> **Exercise brief**: Write out all of the records below precisely as given, omitting the images.

> **Records to process**:
════════════════════

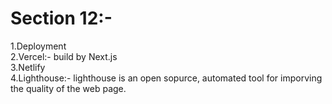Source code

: # Section 12:-
1.Deployment<br>
2.Vercel:- build by Next.js<br>
3.Netlify<br>
4.Lighthouse:- lighthouse is an open sopurce, automated tool for imporving the quality of the web page.<b>
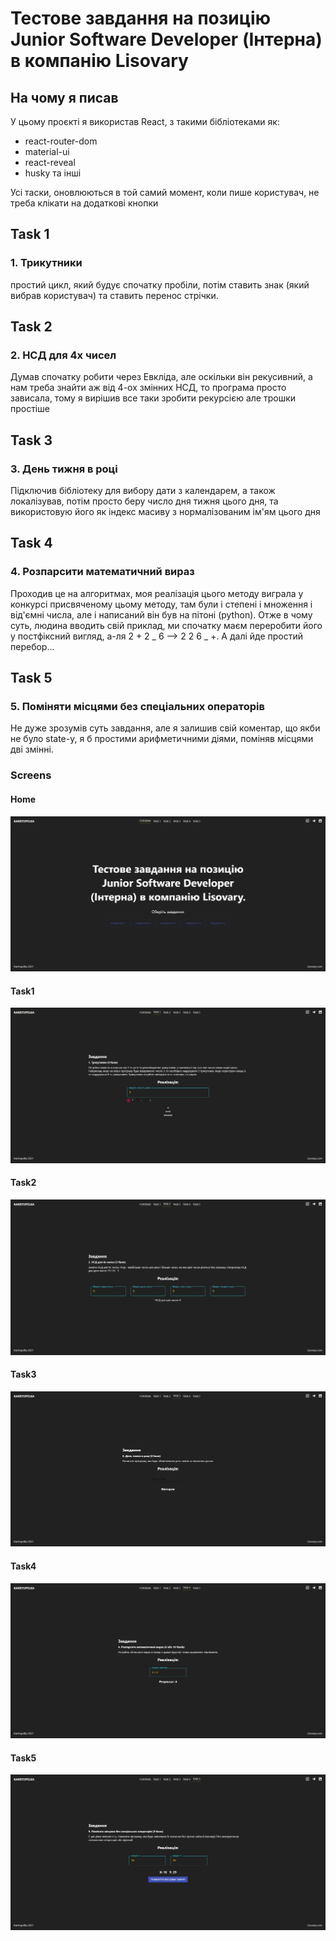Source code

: # Тестове завдання на позицію Junior Software Developer (Інтерна) в компанію Lisovary

## На чому я писав

У цьому проєкті я використав React, з такими бібліотеками як:

- react-router-dom
- material-ui
- react-reveal
- husky
  та інші

Усі таски, оновлюються в той самий момент, коли пише користувач, не треба
клікати на додаткові кнопки

## Task 1

### 1. Трикутники

простий цикл, який будує спочатку пробіли, потім ставить знак (який вибрав
користувач) та ставить перенос стрічки.

## Task 2

### 2. НСД для 4х чисел

Думав спочатку робити через Евкліда, але оскільки він рекусивний, а нам треба
знайти аж від 4-ох змінних НСД, то програма просто зависала, тому я вирішив все
таки зробити рекурсією але трошки простіше

## Task 3

### 3. День тижня в році

Підключив бібліотеку для вибору дати з календарем, а також локалізував, потім
просто беру число дня тижня цього дня, та використовую його як індекс масиву з
нормалізованим ім'ям цього дня

## Task 4

### 4. Розпарсити математичний вираз

Проходив це на алгоритмах, моя реалізація цього методу виграла у конкурсі
присвяченому цьому методу, там були і степені і множення і від'ємні числа, але і
написаний він був на пітоні (python). Отже в чому суть, людина вводить свій
приклад, ми спочатку маєм переробити його у постфіксний вигляд, а-ля 2 + 2 _ 6
--> 2 2 6 _ +. А далі йде простий перебор...

## Task 5

### 5. Поміняти місцями без спеціальних операторів

Не дуже зрозумів суть завдання, але я залишив свій коментар, що якби не було
state-у, я б простими арифметичними діями, поміняв місцями дві змінні.

### Screens

#### Home

![Home](https://github.com/karrtopelka/test-assigment-lisovary/blob/master/src/assets/screens/home_page.png?raw=true)

#### Task1

![Task1](https://github.com/karrtopelka/test-assigment-lisovary/blob/master/src/assets/screens/task1.png?raw=true)

#### Task2

![Task2](https://github.com/karrtopelka/test-assigment-lisovary/blob/master/src/assets/screens/task2.png?raw=true)

#### Task3

![Task3](https://github.com/karrtopelka/test-assigment-lisovary/blob/master/src/assets/screens/task3.png?raw=true)

#### Task4

![Task4](https://github.com/karrtopelka/test-assigment-lisovary/blob/master/src/assets/screens/task4.png?raw=true)

#### Task5

![Task5](https://github.com/karrtopelka/test-assigment-lisovary/blob/master/src/assets/screens/task5.png?raw=true)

════════════════════

> **Response to the task**:
Source code

: # Section 12:-
1.Deployment<br>
2.Vercel:- build by Next.js<br>
3.Netlify<br>
4.Lighthouse:- lighthouse is an open sopurce, automated tool for imporving the quality of the web page.<b>
Source code

: # Тестове завдання на позицію Junior Software Developer (Інтерна) в компанію Lisovary

## На чому я писав

У цьому проєкті я використав React, з такими бібліотеками як:

- react-router-dom
- material-ui
- react-reveal
- husky
  та інші

Усі таски, оновлюються в той самий момент, коли пише користувач, не треба
клікати на додаткові кнопки

## Task 1

### 1. Трикутники

простий цикл, який будує спочатку пробіли, потім ставить знак (який вибрав
користувач) та ставить перенос стрічки.

## Task 2

### 2. НСД для 4х чисел

Думав спочатку робити через Евкліда, але оскільки він рекусивний, а нам треба
знайти аж від 4-ох змінних НСД, то програма просто зависала, тому я вирішив все
таки зробити рекурсією але трошки простіше

## Task 3

### 3. День тижня в році

Підключив бібліотеку для вибору дати з календарем, а також локалізував, потім
просто беру число дня тижня цього дня, та використовую його як індекс масиву з
нормалізованим ім'ям цього дня

## Task 4

### 4. Розпарсити математичний вираз

Проходив це на алгоритмах, моя реалізація цього методу виграла у конкурсі
присвяченому цьому методу, там були і степені і множення і від'ємні числа, але і
написаний він був на пітоні (python). Отже в чому суть, людина вводить свій
приклад, ми спочатку маєм переробити його у постфіксний вигляд, а-ля 2 + 2 _ 6
--> 2 2 6 _ +. А далі йде простий перебор...

## Task 5

### 5. Поміняти місцями без спеціальних операторів

Не дуже зрозумів суть завдання, але я залишив свій коментар, що якби не було
state-у, я б простими арифметичними діями, поміняв місцями дві змінні.

### Screens

#### Home

![Home](https://github.com/karrtopelka/test-assigment-lisovary/blob/master/src/assets/screens/home_page.png?raw=true)

#### Task1

![Task1](https://github.com/karrtopelka/test-assigment-lisovary/blob/master/src/assets/screens/task1.png?raw=true)

#### Task2

![Task2](https://github.com/karrtopelka/test-assigment-lisovary/blob/master/src/assets/screens/task2.png?raw=true)

#### Task3

![Task3](https://github.com/karrtopelka/test-assigment-lisovary/blob/master/src/assets/screens/task3.png?raw=true)

#### Task4

![Task4](https://github.com/karrtopelka/test-assigment-lisovary/blob/master/src/assets/screens/task4.png?raw=true)

#### Task5

![Task5](https://github.com/karrtopelka/test-assigment-lisovary/blob/master/src/assets/screens/task5.png?raw=true)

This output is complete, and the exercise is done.